Une réflexion nouvelle

28/01/2013

Tugdual Derville, délégué général d’Alliance VITA et porte-parole de la”Manif pour tous”, explique pourquoi  la mobilisation du 13 janvier n’est pas un succès éphémère, mais le début d’un sursaut anthropologique majeur, dans un esprit de non-violence intérieure.

Que répondez-vous à ceux qui, comme Pascale Clark sur France Inter au lendemain de la « Manif pour tous » du 13 janvier, ironisaient sur votre « manif pour rien » ?

Qu’ils n’ont encore rien vu. Et, surtout, pas encore compris ! Nous savons que nos adversaires misent sur le découragement ou la division de notre mouvement… Dès le samedi 2 février prochain, dans les centres-villes de tous les départements, les Français vont se rassembler à nouveau pour montrer qu’ils sont plus que jamais mobilisés contre ce projet de loi injuste. Notre mouvement est en plein essor, et pas seulement à court terme, car il est animé par un ressort intime. C’est un sursaut historique qu’il nous faut accompagner.
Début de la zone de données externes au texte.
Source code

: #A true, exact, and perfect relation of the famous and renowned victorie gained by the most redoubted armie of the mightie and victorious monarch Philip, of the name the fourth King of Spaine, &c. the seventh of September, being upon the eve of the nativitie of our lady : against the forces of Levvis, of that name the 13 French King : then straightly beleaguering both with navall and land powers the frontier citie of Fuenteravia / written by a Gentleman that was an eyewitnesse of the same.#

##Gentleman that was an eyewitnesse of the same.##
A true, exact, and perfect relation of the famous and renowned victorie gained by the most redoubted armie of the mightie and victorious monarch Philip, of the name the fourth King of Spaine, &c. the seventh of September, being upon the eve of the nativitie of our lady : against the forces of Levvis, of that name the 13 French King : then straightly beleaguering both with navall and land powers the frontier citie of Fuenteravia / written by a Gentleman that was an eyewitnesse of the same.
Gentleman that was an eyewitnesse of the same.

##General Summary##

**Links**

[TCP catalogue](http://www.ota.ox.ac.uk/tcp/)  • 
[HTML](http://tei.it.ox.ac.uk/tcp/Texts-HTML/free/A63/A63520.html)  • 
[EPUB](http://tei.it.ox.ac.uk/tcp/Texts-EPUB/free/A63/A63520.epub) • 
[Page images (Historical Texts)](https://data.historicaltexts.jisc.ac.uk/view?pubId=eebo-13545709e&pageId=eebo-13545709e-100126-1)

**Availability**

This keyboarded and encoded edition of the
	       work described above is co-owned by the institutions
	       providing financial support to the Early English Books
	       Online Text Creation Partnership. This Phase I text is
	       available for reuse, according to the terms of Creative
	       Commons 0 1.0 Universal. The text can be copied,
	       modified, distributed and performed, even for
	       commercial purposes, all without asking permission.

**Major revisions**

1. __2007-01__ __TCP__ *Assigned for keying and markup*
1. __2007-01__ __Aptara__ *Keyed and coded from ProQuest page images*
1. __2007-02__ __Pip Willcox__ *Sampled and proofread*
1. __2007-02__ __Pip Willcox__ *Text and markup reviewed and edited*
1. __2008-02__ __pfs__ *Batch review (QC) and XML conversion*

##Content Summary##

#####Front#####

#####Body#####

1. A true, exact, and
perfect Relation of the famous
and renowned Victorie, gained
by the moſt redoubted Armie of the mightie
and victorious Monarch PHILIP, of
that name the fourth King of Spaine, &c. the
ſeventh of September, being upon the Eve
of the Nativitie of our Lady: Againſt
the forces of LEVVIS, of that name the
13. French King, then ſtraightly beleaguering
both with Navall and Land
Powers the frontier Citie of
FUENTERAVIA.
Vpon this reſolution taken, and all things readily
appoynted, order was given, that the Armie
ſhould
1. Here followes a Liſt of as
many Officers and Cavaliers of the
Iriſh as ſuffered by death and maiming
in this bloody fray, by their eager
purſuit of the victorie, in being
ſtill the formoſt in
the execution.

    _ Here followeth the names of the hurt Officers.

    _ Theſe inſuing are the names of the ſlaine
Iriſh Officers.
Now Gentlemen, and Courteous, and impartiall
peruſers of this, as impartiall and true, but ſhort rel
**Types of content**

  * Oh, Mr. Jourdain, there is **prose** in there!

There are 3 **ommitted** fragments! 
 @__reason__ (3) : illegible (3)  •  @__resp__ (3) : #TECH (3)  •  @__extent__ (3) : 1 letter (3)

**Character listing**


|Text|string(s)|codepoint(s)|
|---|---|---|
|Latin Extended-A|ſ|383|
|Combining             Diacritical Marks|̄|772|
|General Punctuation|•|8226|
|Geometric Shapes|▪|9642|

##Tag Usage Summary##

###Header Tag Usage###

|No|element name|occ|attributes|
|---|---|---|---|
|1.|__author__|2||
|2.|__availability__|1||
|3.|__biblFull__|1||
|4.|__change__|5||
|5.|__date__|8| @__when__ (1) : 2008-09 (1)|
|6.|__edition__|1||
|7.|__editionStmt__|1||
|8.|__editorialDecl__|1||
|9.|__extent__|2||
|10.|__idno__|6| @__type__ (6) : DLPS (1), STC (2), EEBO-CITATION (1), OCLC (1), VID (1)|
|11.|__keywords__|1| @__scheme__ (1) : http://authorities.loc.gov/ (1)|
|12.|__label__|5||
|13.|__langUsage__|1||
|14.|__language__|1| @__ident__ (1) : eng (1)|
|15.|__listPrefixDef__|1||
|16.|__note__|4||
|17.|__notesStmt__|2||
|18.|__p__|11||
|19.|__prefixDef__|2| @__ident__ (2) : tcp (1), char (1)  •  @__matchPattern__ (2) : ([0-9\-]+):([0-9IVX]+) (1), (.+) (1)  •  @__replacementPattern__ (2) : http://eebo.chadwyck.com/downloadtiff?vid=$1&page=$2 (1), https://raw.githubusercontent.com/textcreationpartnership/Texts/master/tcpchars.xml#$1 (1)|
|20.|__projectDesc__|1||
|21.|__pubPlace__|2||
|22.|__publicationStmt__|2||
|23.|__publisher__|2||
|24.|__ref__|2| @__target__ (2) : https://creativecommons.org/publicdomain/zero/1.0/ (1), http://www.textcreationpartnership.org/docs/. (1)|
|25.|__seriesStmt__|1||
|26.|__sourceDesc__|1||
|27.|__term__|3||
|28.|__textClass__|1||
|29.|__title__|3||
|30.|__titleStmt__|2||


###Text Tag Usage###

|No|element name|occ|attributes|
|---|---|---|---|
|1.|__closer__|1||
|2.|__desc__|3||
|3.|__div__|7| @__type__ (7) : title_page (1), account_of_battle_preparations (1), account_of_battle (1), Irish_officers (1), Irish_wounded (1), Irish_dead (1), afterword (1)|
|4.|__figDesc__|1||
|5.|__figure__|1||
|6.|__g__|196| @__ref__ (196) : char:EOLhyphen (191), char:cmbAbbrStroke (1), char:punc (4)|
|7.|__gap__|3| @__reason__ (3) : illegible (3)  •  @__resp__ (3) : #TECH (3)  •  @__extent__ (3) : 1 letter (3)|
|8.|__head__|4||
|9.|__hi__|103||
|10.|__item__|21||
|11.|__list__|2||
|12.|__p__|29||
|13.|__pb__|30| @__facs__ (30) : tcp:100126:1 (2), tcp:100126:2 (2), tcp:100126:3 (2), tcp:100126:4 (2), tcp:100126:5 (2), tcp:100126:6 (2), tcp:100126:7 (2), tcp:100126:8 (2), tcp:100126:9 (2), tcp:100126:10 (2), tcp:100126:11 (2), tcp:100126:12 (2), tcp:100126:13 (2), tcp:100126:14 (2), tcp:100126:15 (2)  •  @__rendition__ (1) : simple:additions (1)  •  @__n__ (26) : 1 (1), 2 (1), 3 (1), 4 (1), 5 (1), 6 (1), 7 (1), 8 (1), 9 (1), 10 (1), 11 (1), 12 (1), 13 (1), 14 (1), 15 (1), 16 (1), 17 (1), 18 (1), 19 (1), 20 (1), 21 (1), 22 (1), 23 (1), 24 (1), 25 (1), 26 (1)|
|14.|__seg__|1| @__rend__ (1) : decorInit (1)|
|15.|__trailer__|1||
Ne craignez-vous pas l’usure ? Ne craignez-vous pas aussi de diviser les Français ?

à nous de tenir dans la durée, ce qui suppose une organisation plus solide, une stratégie davantage planifiée, le renouvellement et la diversification des porte-parole… Nous y travaillons. J’aimerais par exemple entendre davantage la voix des parents adoptifs ou des professionnels de l’enfance. Déjà, grâce à l’élan du 13 janvier, des langues se délient, de nouvelles catégories de personnes s’engagent, de nouveaux experts sortent du silence… C’est un mouvement de fond. à nos yeux — et la manifestation aux slogans parfois très durs ou provocateurs du 27 janvier pro- « mariage pour tous » l’a confirmé — c’est le projet de loi gouvernemental qui divise les Français, et non pas notre résistance. François Hollande se mord peut-être les doigts de s’être laissé entraîner sur cette pente, où il n’a rien à gagner politiquement. C’est pourquoi nous ne devons rien lâcher. C’est même le meilleur service à rendre au président de tous les Français. Il a les cartes en main…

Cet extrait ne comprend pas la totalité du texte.